雪崩を大きな木に例えると、雪粒の話は葉となります。その木を理解する上で、葉(雪粒)を理解することは、とても大切です。しかし一方で、葉から木全体のマネジメントを考えると、大きな失敗をするものです。雪崩という木の一番太い幹は<地形>です。経験の浅い人は地形の使い方を最初に覚えるべきですし、経験者ほど地形の重要性を認識しているものです。

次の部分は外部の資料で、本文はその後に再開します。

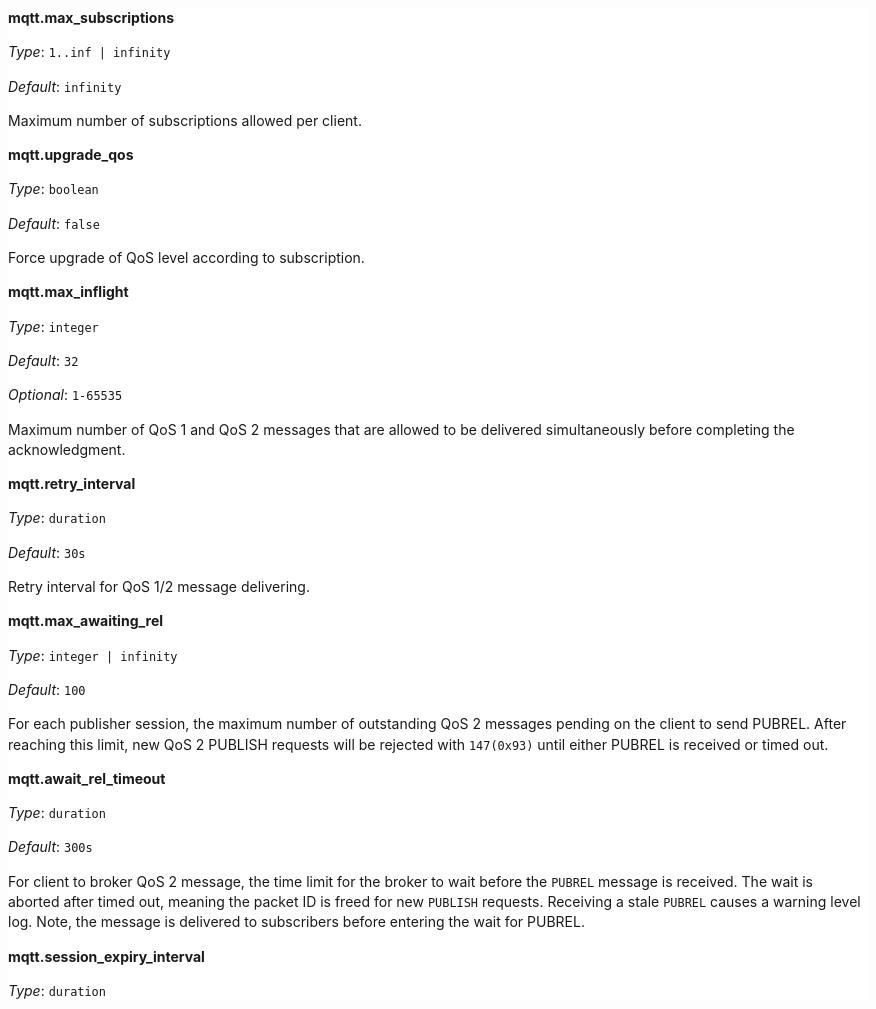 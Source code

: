 
**mqtt.max_subscriptions**

  *Type*: `1..inf | infinity`

  *Default*: `infinity`

  Maximum number of subscriptions allowed per client.


**mqtt.upgrade_qos**

  *Type*: `boolean`

  *Default*: `false`

  Force upgrade of QoS level according to subscription.


**mqtt.max_inflight**

  *Type*: `integer`

  *Default*: `32`

  *Optional*: `1-65535`

  Maximum number of QoS 1 and QoS 2 messages that are allowed to be delivered simultaneously before completing the acknowledgment.


**mqtt.retry_interval**

  *Type*: `duration`

  *Default*: `30s`

  Retry interval for QoS 1/2 message delivering.


**mqtt.max_awaiting_rel**

  *Type*: `integer | infinity`

  *Default*: `100`

  For each publisher session, the maximum number of outstanding QoS 2 messages pending on the client to send PUBREL. After reaching this limit, new QoS 2 PUBLISH requests will be rejected with `147(0x93)` until either PUBREL is received or timed out.


**mqtt.await_rel_timeout**

  *Type*: `duration`

  *Default*: `300s`

  For client to broker QoS 2 message, the time limit for the broker to wait before the `PUBREL` message is received. The wait is aborted after timed out, meaning the packet ID is freed for new `PUBLISH` requests. Receiving a stale `PUBREL` causes a warning level log. Note, the message is delivered to subscribers before entering the wait for PUBREL.


**mqtt.session_expiry_interval**

  *Type*: `duration`
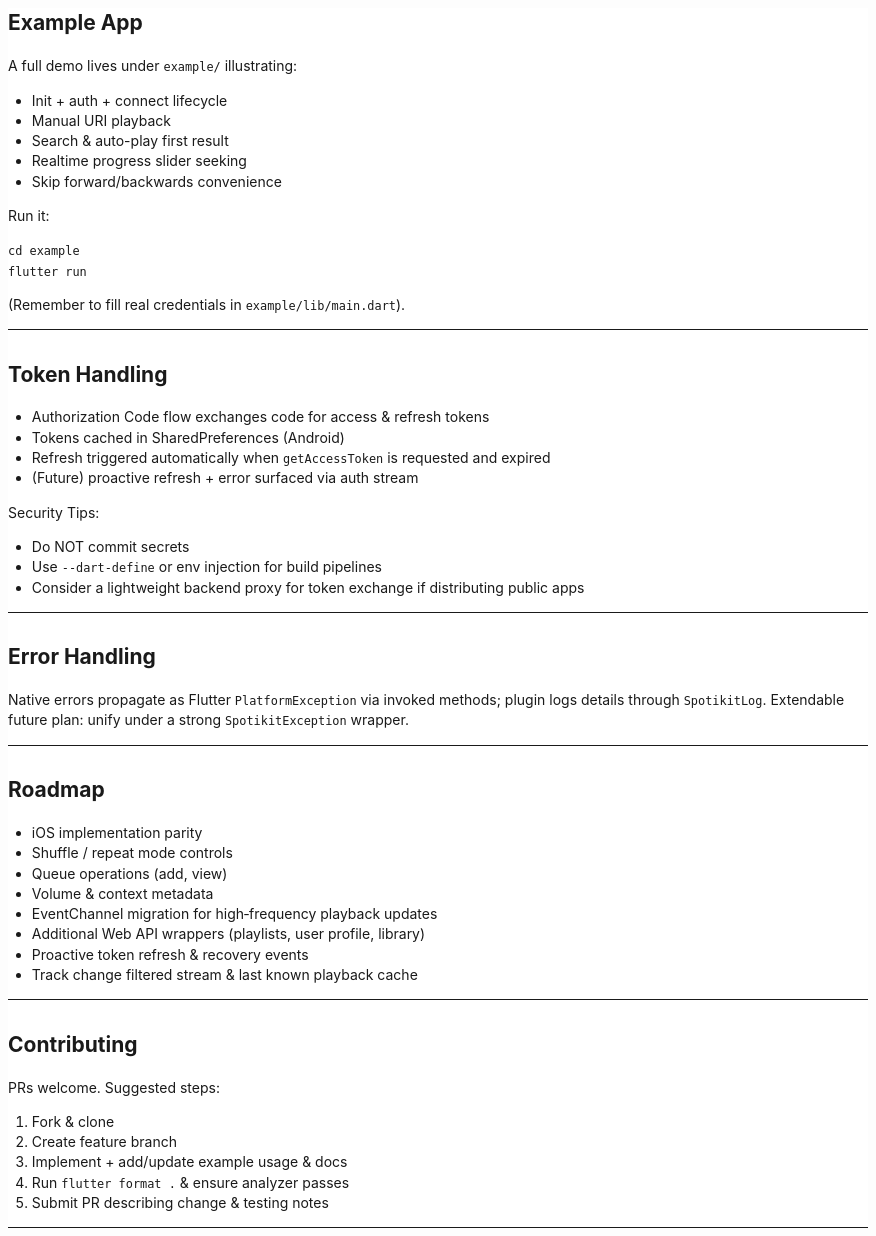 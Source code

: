## Example App
A full demo lives under `example/` illustrating:
- Init + auth + connect lifecycle
- Manual URI playback
- Search & auto-play first result
- Realtime progress slider seeking
- Skip forward/backwards convenience

Run it:
```
cd example
flutter run
```
(Remember to fill real credentials in `example/lib/main.dart`).

---
## Token Handling
- Authorization Code flow exchanges code for access & refresh tokens
- Tokens cached in SharedPreferences (Android)
- Refresh triggered automatically when `getAccessToken` is requested and expired
- (Future) proactive refresh + error surfaced via auth stream

Security Tips:
- Do NOT commit secrets
- Use `--dart-define` or env injection for build pipelines
- Consider a lightweight backend proxy for token exchange if distributing public apps

---
## Error Handling
Native errors propagate as Flutter `PlatformException` via invoked methods; plugin logs details through `SpotikitLog`. Extendable future plan: unify under a strong `SpotikitException` wrapper.

---
## Roadmap
- iOS implementation parity
- Shuffle / repeat mode controls
- Queue operations (add, view)
- Volume & context metadata
- EventChannel migration for high‑frequency playback updates
- Additional Web API wrappers (playlists, user profile, library)
- Proactive token refresh & recovery events
- Track change filtered stream & last known playback cache

---
## Contributing
PRs welcome. Suggested steps:
1. Fork & clone
2. Create feature branch
3. Implement + add/update example usage & docs
4. Run `flutter format .` & ensure analyzer passes
5. Submit PR describing change & testing notes

---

 また、経験も木に例えることができます。体験という名の枝は、好き勝手にどんどん伸びるものです。ある枝は適切な方向に伸び、あるものは少し偏った方向へと伸びます。人は自身の体験や感覚を正当化したいものですし、特殊な時に起こった特別な出来事は大きな印象を残すものです。しかし、強い印象を残したものが、必ずしも重要な意味を持たない可能性を考える必要があります。よって、経験がある方は、自身が山で体験したことが、雪崩という全体の絵の中で、果たしてどの程度重要な意味を持っているのか、それを再考するプロセスが必要です。言い換えれば、蓋然性が高いと考えられている知見が適切にまとまっている本をハサミとして、不適切な方向に伸びている枝を剪定するのです。『雪崩リスク・マネジメント』や『雪崩ハンドブック』が参考となるでしょうし、『雪崩通信』も最新の知見を提供するために作られています。また、豊富な現場経験を持ちつつ、かつまたそれに見合った適切な専門教育を継続的に受けている、より経験ある人と一緒に活動することも重要です。心に留めるべきは、「雪崩についてカリスマは存在せず、誰もが生涯学習の途中」ということです。

Think SNOW

「Think SNOW」とは、自然に対する理解を深め、行動をマネジメントすることで、雪崩に遭うリスクを下げることを目的としたアウェアネス活動の標語です。フィールドで<4つの問い>を実践して頂くことで、ある判断プロセスにおいて、各人が持っている知識を生かすためのヒントになり、また同時に、ヒューマン・ファクターをコントロールする良い行動様式を習慣化させることを目的としています。これらは、行動中に、常に、繰り返すことが大切です。そしてこの4つの問い自体が、思考プロセスの中で無意識に行われるようになったとき、雪崩リスクを上手にマネジメントできるようになっているはずです。

質問-1 あなたは、今、どこにいますか?

雪崩地形=雪崩リスクのある場所、を認識し、適切な行動を取ることが、リスク・マネジメントの第一歩です。休憩やメンバーが集まって相談する時などは、かならずそこが安全度の高い場所であるのか、考えることが必要です。地形判断のミスによる事故はベテランでもあります。適切ではない行動様式が習慣化していること、もしくはヒューマン・ファクターなどがその主な原因です。

質問-2 大丈夫と判断した理由は何ですか?

積雪安定性の評価に<感>は必要ありません。なにごとも憶測せず、事実と証拠に基づいて考えます。真新しい雪崩やスキーカット、ワッフ音、シューティング・クラックといった積雪が不安定であることを直接示す証拠(クラス1データ)を見逃さないようにしてください。そして、一つのテストに信を置きすぎないように。安定性を示唆する結果の場合、それは積雪の空間的多様性によるものかも知れません。安定している証拠を探すのではなく、不安定性を示す証拠を考えます。

質問-3 もし雪崩れたら何が起こりますか?

積雪安定性の評価は、穴だらけになったジグソーパズルを眺めつつ、書かれている絵を想像しているようなものです。つまり、私たちは容易に判断を誤ることを認識しておく必要があります。また、小規模な雪崩でもリスクを引き上げる<地形の罠>に対する注意も必要です。

質問-4 他に選択肢はありますか?

具体的なリスクの姿を考えて、それが自身に見合ったものなのか、今一度、考えてみてください。正しい・間違いではなく、リスクの種類や大きさなどを具体的に考えることです。自然コンディションが同じでも、選択肢によってリスクは大きく変動します。そして常に複数の選択肢を持つ行動がリスク・マネジメントでは大切です。